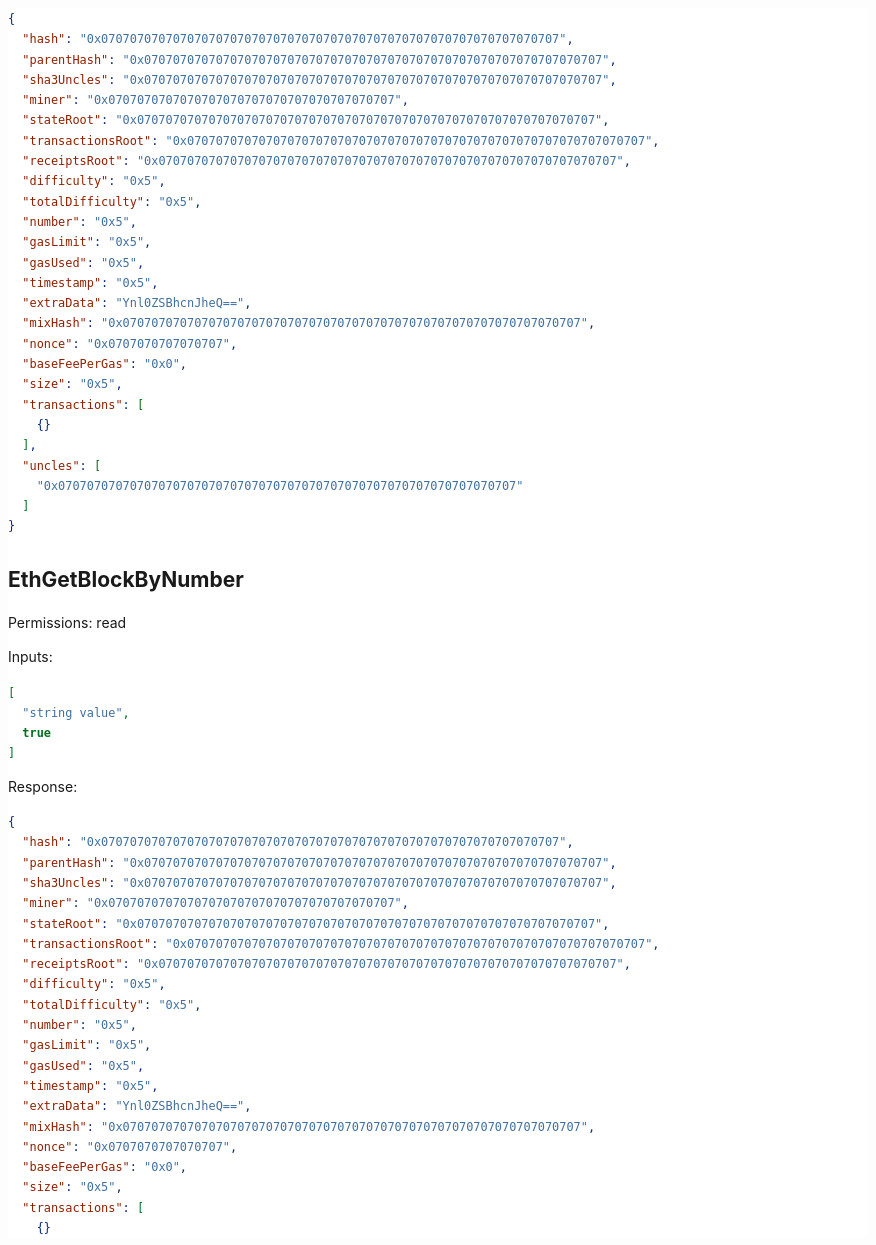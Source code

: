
 ```json
{
  "hash": "0x0707070707070707070707070707070707070707070707070707070707070707",
  "parentHash": "0x0707070707070707070707070707070707070707070707070707070707070707",
  "sha3Uncles": "0x0707070707070707070707070707070707070707070707070707070707070707",
  "miner": "0x0707070707070707070707070707070707070707",
  "stateRoot": "0x0707070707070707070707070707070707070707070707070707070707070707",
  "transactionsRoot": "0x0707070707070707070707070707070707070707070707070707070707070707",
  "receiptsRoot": "0x0707070707070707070707070707070707070707070707070707070707070707",
  "difficulty": "0x5",
  "totalDifficulty": "0x5",
  "number": "0x5",
  "gasLimit": "0x5",
  "gasUsed": "0x5",
  "timestamp": "0x5",
  "extraData": "Ynl0ZSBhcnJheQ==",
  "mixHash": "0x0707070707070707070707070707070707070707070707070707070707070707",
  "nonce": "0x0707070707070707",
  "baseFeePerGas": "0x0",
  "size": "0x5",
  "transactions": [
    {}
  ],
  "uncles": [
    "0x0707070707070707070707070707070707070707070707070707070707070707"
  ]
}
```

## EthGetBlockByNumber

Permissions: read

Inputs:

```json
[
  "string value",
  true
]
```

Response:

```json
{
  "hash": "0x0707070707070707070707070707070707070707070707070707070707070707",
  "parentHash": "0x0707070707070707070707070707070707070707070707070707070707070707",
  "sha3Uncles": "0x0707070707070707070707070707070707070707070707070707070707070707",
  "miner": "0x0707070707070707070707070707070707070707",
  "stateRoot": "0x0707070707070707070707070707070707070707070707070707070707070707",
  "transactionsRoot": "0x0707070707070707070707070707070707070707070707070707070707070707",
  "receiptsRoot": "0x0707070707070707070707070707070707070707070707070707070707070707",
  "difficulty": "0x5",
  "totalDifficulty": "0x5",
  "number": "0x5",
  "gasLimit": "0x5",
  "gasUsed": "0x5",
  "timestamp": "0x5",
  "extraData": "Ynl0ZSBhcnJheQ==",
  "mixHash": "0x0707070707070707070707070707070707070707070707070707070707070707",
  "nonce": "0x0707070707070707",
  "baseFeePerGas": "0x0",
  "size": "0x5",
  "transactions": [
    {}
```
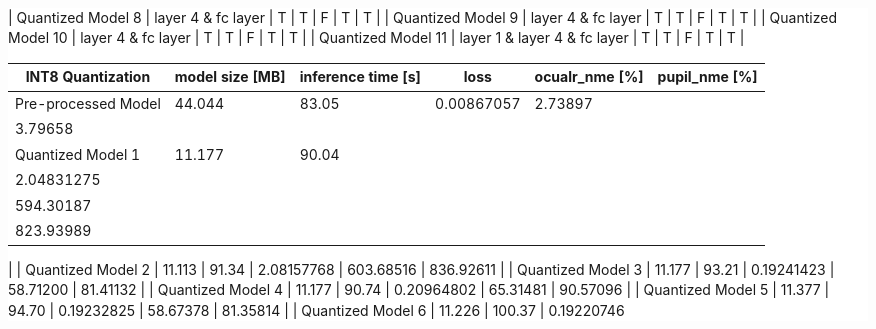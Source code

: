 | Quantized Model 8 | layer 4
& fc layer | T | T | F | T | T |
| Quantized Model 9 | layer 4
& fc layer | T | T | F | T | T |
| Quantized Model 10 | layer 4
& fc layer | T | T | F | T | T |
| Quantized Model 11 | layer 1 
& layer 4
& fc layer | T | T | F | T | T |

| INT8 Quantization | model size [MB] | inference time [s] | loss | ocualr_nme [%] | pupil_nme [%] |
| --- | --- | --- | --- | --- | --- |
| Pre-processed Model | 44.044 | 83.05 | 0.00867057 | 2.73897
   | 3.79658 |
| Quantized Model 1 | 11.177 | 90.04
   | 2.04831275
   | 594.30187
   | 823.93989
   |
| Quantized Model 2 | 11.113 | 91.34
   | 2.08157768
   | 603.68516
   | 836.92611
   |
| Quantized Model 3 | 11.177 | 93.21
   | 0.19241423
   | 58.71200
   | 81.41132
   |
| Quantized Model 4 | 11.177 | 90.74
   | 0.20964802
   | 65.31481
   | 90.57096
   |
| Quantized Model 5 | 11.377 | 94.70
   | 0.19232825
   | 58.67378
   | 81.35814
   |
| Quantized Model 6 | 11.226 | 100.37
   | 0.19220746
= = = = = = =
→ **Activity**:
An exact copy of the entries above is needed, with the pictures removed.

→ **Exercise answer**:
Source code

:
 ```json
{
  "hash": "0x0707070707070707070707070707070707070707070707070707070707070707",
  "parentHash": "0x0707070707070707070707070707070707070707070707070707070707070707",
  "sha3Uncles": "0x0707070707070707070707070707070707070707070707070707070707070707",
  "miner": "0x0707070707070707070707070707070707070707",
  "stateRoot": "0x0707070707070707070707070707070707070707070707070707070707070707",
  "transactionsRoot": "0x0707070707070707070707070707070707070707070707070707070707070707",
  "receiptsRoot": "0x0707070707070707070707070707070707070707070707070707070707070707",
  "difficulty": "0x5",
  "totalDifficulty": "0x5",
  "number": "0x5",
  "gasLimit": "0x5",
  "gasUsed": "0x5",
  "timestamp": "0x5",
  "extraData": "Ynl0ZSBhcnJheQ==",
  "mixHash": "0x0707070707070707070707070707070707070707070707070707070707070707",
  "nonce": "0x0707070707070707",
  "baseFeePerGas": "0x0",
  "size": "0x5",
  "transactions": [
    {}
  ],
  "uncles": [
    "0x0707070707070707070707070707070707070707070707070707070707070707"
  ]
}
```

## EthGetBlockByNumber

Permissions: read

Inputs:

```json
[
  "string value",
  true
]
```

Response:

```json
{
  "hash": "0x0707070707070707070707070707070707070707070707070707070707070707",
  "parentHash": "0x0707070707070707070707070707070707070707070707070707070707070707",
  "sha3Uncles": "0x0707070707070707070707070707070707070707070707070707070707070707",
  "miner": "0x0707070707070707070707070707070707070707",
  "stateRoot": "0x0707070707070707070707070707070707070707070707070707070707070707",
  "transactionsRoot": "0x0707070707070707070707070707070707070707070707070707070707070707",
  "receiptsRoot": "0x0707070707070707070707070707070707070707070707070707070707070707",
  "difficulty": "0x5",
  "totalDifficulty": "0x5",
  "number": "0x5",
  "gasLimit": "0x5",
  "gasUsed": "0x5",
  "timestamp": "0x5",
  "extraData": "Ynl0ZSBhcnJheQ==",
  "mixHash": "0x0707070707070707070707070707070707070707070707070707070707070707",
  "nonce": "0x0707070707070707",
  "baseFeePerGas": "0x0",
  "size": "0x5",
  "transactions": [
    {}
```
Source code

: | Quantized Model 8 | layer 4
& fc layer | T | T | F | T | T |
| Quantized Model 9 | layer 4
& fc layer | T | T | F | T | T |
| Quantized Model 10 | layer 4
& fc layer | T | T | F | T | T |
| Quantized Model 11 | layer 1 
& layer 4
& fc layer | T | T | F | T | T |

| INT8 Quantization | model size [MB] | inference time [s] | loss | ocualr_nme [%] | pupil_nme [%] |
| --- | --- | --- | --- | --- | --- |
| Pre-processed Model | 44.044 | 83.05 | 0.00867057 | 2.73897
   | 3.79658 |
| Quantized Model 1 | 11.177 | 90.04
   | 2.04831275
   | 594.30187
   | 823.93989
   |
| Quantized Model 2 | 11.113 | 91.34
   | 2.08157768
   | 603.68516
   | 836.92611
   |
| Quantized Model 3 | 11.177 | 93.21
   | 0.19241423
   | 58.71200
   | 81.41132
   |
| Quantized Model 4 | 11.177 | 90.74
   | 0.20964802
   | 65.31481
   | 90.57096
   |
| Quantized Model 5 | 11.377 | 94.70
   | 0.19232825
   | 58.67378
   | 81.35814
   |
| Quantized Model 6 | 11.226 | 100.37
   | 0.19220746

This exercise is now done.